Après l’entretien au Journal du dimanche, voici l’entretien de Delphine Minoui avec Mouammar Kadhafi. Bravo, Chère Consœur, votre entretien fera autant date que celui de Patrick Poivre d’Arvor avec Fidel Castro. Pas vraiment pour les mêmes raisons. Nous voulons bien croire que vous avez pu vous entretenir avec le Guide de la Révolution verte. Comment ? Par quel truchement ? Nous l’ignorons encore. Mais ce n’est pas l’essentiel. Bravo, vos questions sont ciselées. « Êtes-vous prêt à reprendre le contrôle de tout le pays à n’importe quel prix humain ? » ; « pensez-vous éviter un bain de sang ? » ; « la révolte est pourtant née de manifestations pacifiques… » ; « pourriez-vous envisager de vous retirer, vous aussi ? ». C’est « courageux ». Sans complaisance apparente. Rien à redire. Sauf que… Kadhafi n’est pas Kim Il Sung. Que risquiez-vous vraiment à, faute d’y parvenir face à une bête politique et médiatique telle que Kadhafi, poser quelques « vraies » (ici, guillemets de distanciation, encore une nouvelle fois) questions ? Quitte à n’obtenir que des réponses convenues ou bottant en touche, par exemple sur les rapports de force sur le terrain… Mais non, vous laissez supposer pour acquis que la comedia e finita : le sort des populations et des membres du Comité ne dépendent plus que du bon vouloir du Guide. On ne vous demandait pas non plus de poser la question de but en blanc, « alors, combien pour la campagne de Nicolas Sarkozy ? ». Vous auriez pu approcher plus subtilement la question. Et puis, par exemple, reparler des Rafale. Mais je ne suis pas à Tripoli, juste « planqué » derrière mon écran, Chère Delphine Minoui. Croyez bien que j’en tiens compte, que j’ai bien consulté vos autres articles, comme « À Tripoli, la peur affleure malgré la mise en scène », pour ne citer que celui-là. Je n’ai pas été le premier, je ne serai pas le dernier, à jouer le « bon » (sans trop de complaisance éhontée) journaliste, puisque nos rôles sont parfois interchangeables.

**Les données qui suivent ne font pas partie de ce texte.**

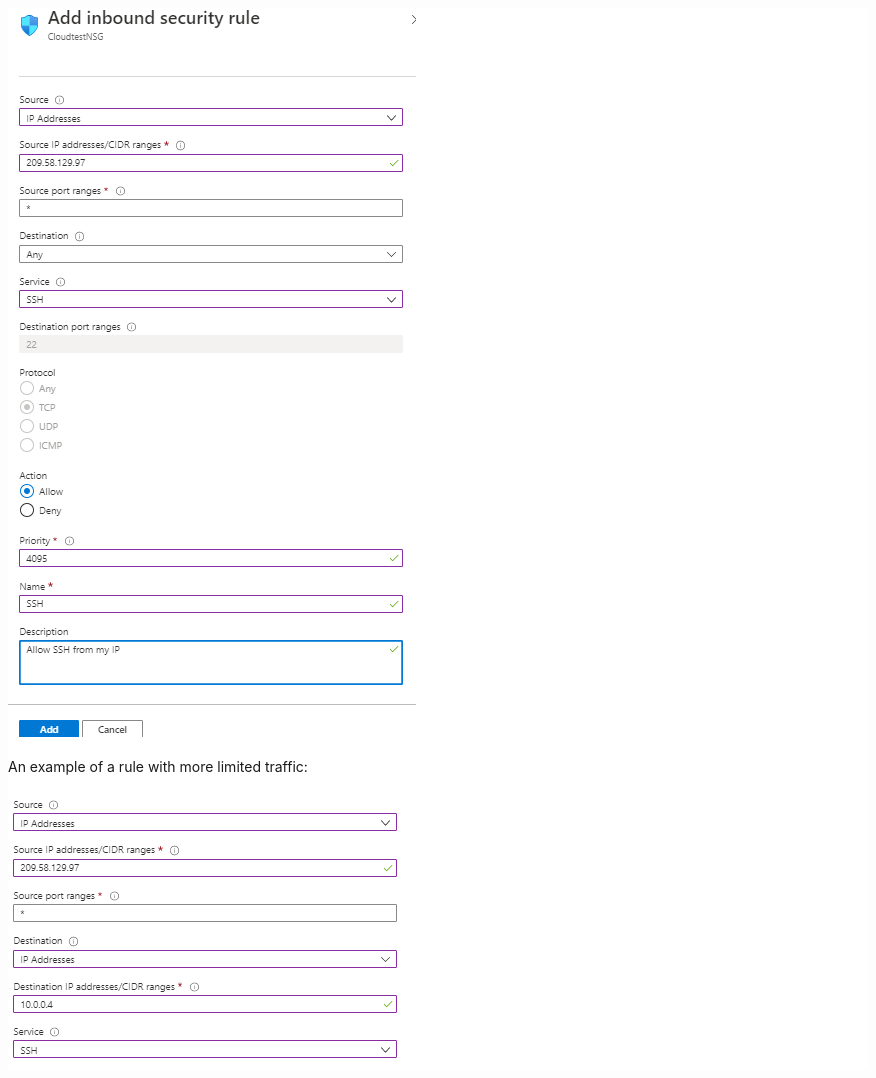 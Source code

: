  ![](Images/SSH_Rule_settings1.png)

An example of a rule with more limited traffic:

![](Images/limit-ip1.png)
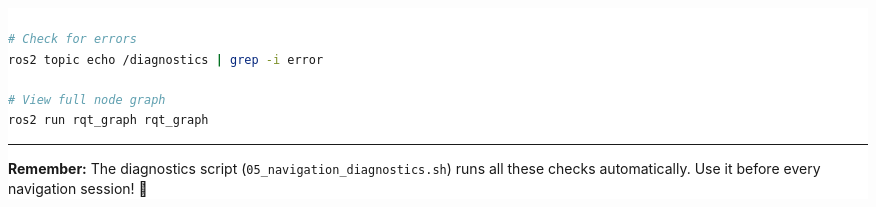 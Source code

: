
 ```bash

# Check for errors
ros2 topic echo /diagnostics | grep -i error

# View full node graph
ros2 run rqt_graph rqt_graph
```

---

**Remember:** The diagnostics script (`05_navigation_diagnostics.sh`) runs all these checks automatically. Use it before every navigation session! 🎯
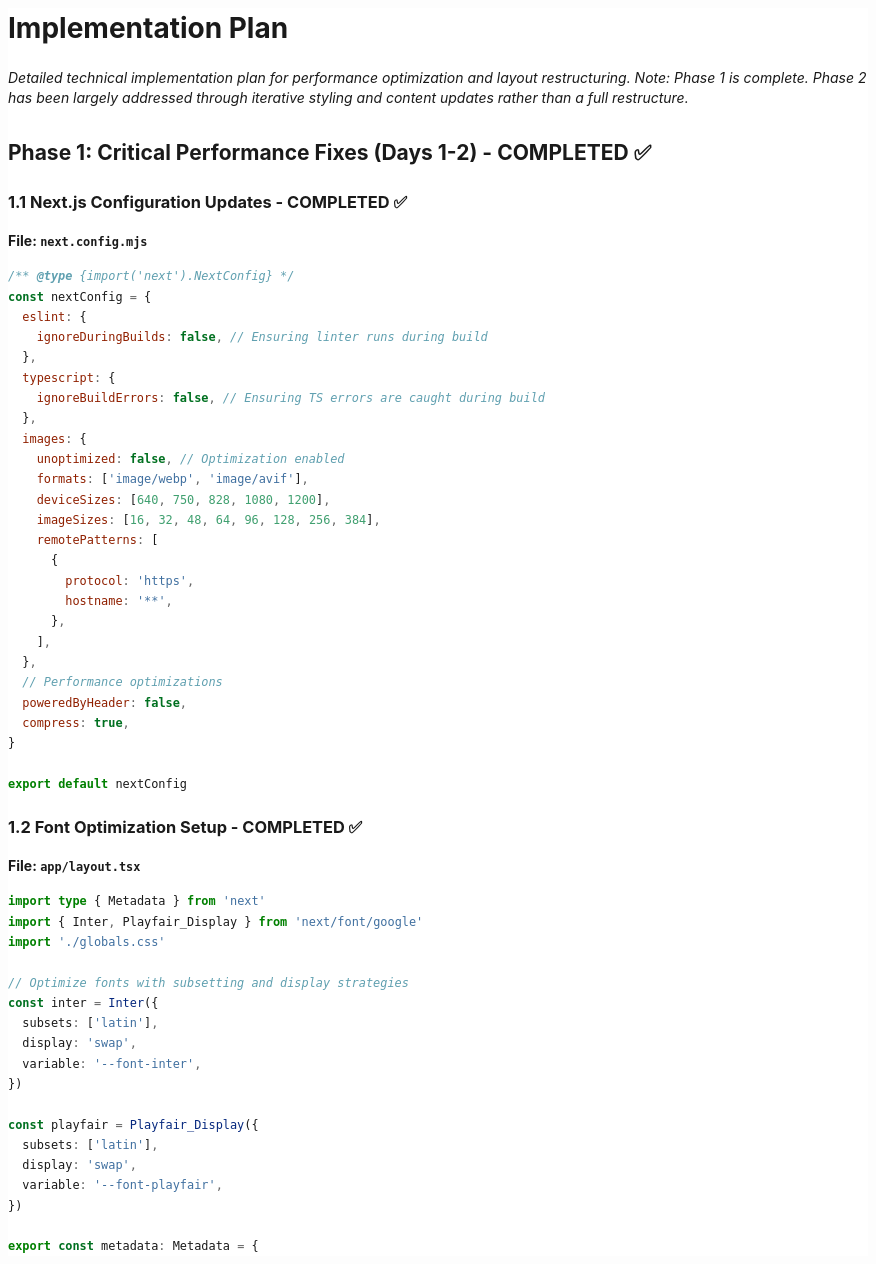 # Implementation Plan

*Detailed technical implementation plan for performance optimization and layout restructuring. Note: Phase 1 is complete. Phase 2 has been largely addressed through iterative styling and content updates rather than a full restructure.*

## Phase 1: Critical Performance Fixes (Days 1-2) - COMPLETED ✅

### **1.1 Next.js Configuration Updates - COMPLETED** ✅

**File: `next.config.mjs`**
```javascript
/** @type {import('next').NextConfig} */
const nextConfig = {
  eslint: {
    ignoreDuringBuilds: false, // Ensuring linter runs during build
  },
  typescript: {
    ignoreBuildErrors: false, // Ensuring TS errors are caught during build
  },
  images: {
    unoptimized: false, // Optimization enabled
    formats: ['image/webp', 'image/avif'],
    deviceSizes: [640, 750, 828, 1080, 1200],
    imageSizes: [16, 32, 48, 64, 96, 128, 256, 384],
    remotePatterns: [
      {
        protocol: 'https',
        hostname: '**',
      },
    ],
  },
  // Performance optimizations
  poweredByHeader: false,
  compress: true,
}

export default nextConfig
```

### **1.2 Font Optimization Setup - COMPLETED** ✅

**File: `app/layout.tsx`**
```typescript
import type { Metadata } from 'next'
import { Inter, Playfair_Display } from 'next/font/google'
import './globals.css'

// Optimize fonts with subsetting and display strategies
const inter = Inter({ 
  subsets: ['latin'],
  display: 'swap',
  variable: '--font-inter',
})

const playfair = Playfair_Display({
  subsets: ['latin'],
  display: 'swap',
  variable: '--font-playfair',
})

export const metadata: Metadata = {
``` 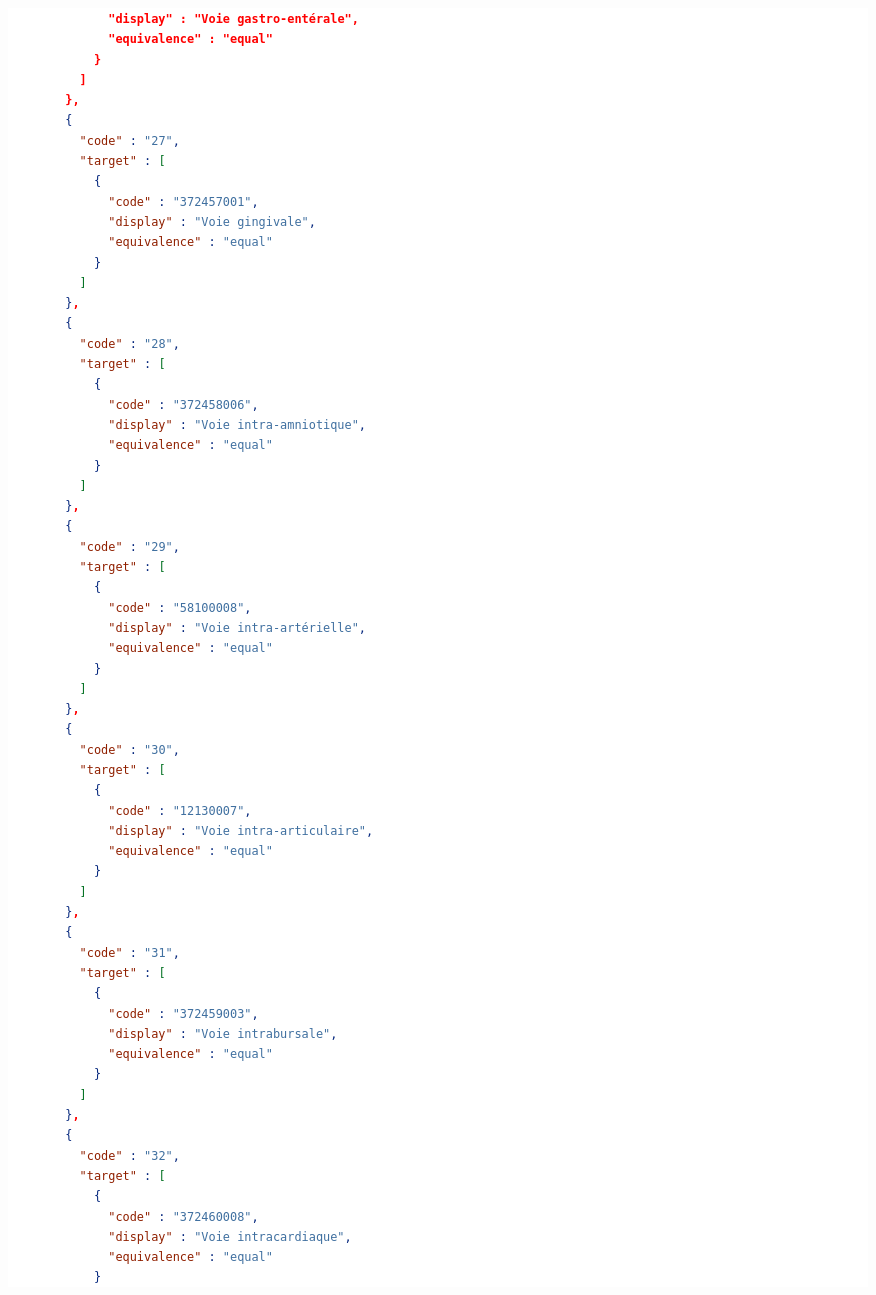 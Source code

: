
 ```json
              "display" : "Voie gastro-entérale",
              "equivalence" : "equal"
            }
          ]
        },
        {
          "code" : "27",
          "target" : [
            {
              "code" : "372457001",
              "display" : "Voie gingivale",
              "equivalence" : "equal"
            }
          ]
        },
        {
          "code" : "28",
          "target" : [
            {
              "code" : "372458006",
              "display" : "Voie intra-amniotique",
              "equivalence" : "equal"
            }
          ]
        },
        {
          "code" : "29",
          "target" : [
            {
              "code" : "58100008",
              "display" : "Voie intra-artérielle",
              "equivalence" : "equal"
            }
          ]
        },
        {
          "code" : "30",
          "target" : [
            {
              "code" : "12130007",
              "display" : "Voie intra-articulaire",
              "equivalence" : "equal"
            }
          ]
        },
        {
          "code" : "31",
          "target" : [
            {
              "code" : "372459003",
              "display" : "Voie intrabursale",
              "equivalence" : "equal"
            }
          ]
        },
        {
          "code" : "32",
          "target" : [
            {
              "code" : "372460008",
              "display" : "Voie intracardiaque",
              "equivalence" : "equal"
            }
```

N’empêche, comment croyez-vous qu’un tel entretien est perçu, reçu, alors que la presse vit une véritable crise de crédibilité ? Je laisse la question en suspens…

Ce qui m’interroge davantage, c’est comment on a laissé le clan Kadhafi monopoliser la parole. Les membres du Comité provisoire étaient inaccessibles ? Même un Bernard Henri-Lévy a pu se targuer de les avoir approchés. N’ont-ils rien à dire ? Ou serait-ce que leurs formulations sont moins « sexy » (propices à faire des titres, à être reprises ailleurs…) que celles, bien rôdées, de Khadafi père et fils ?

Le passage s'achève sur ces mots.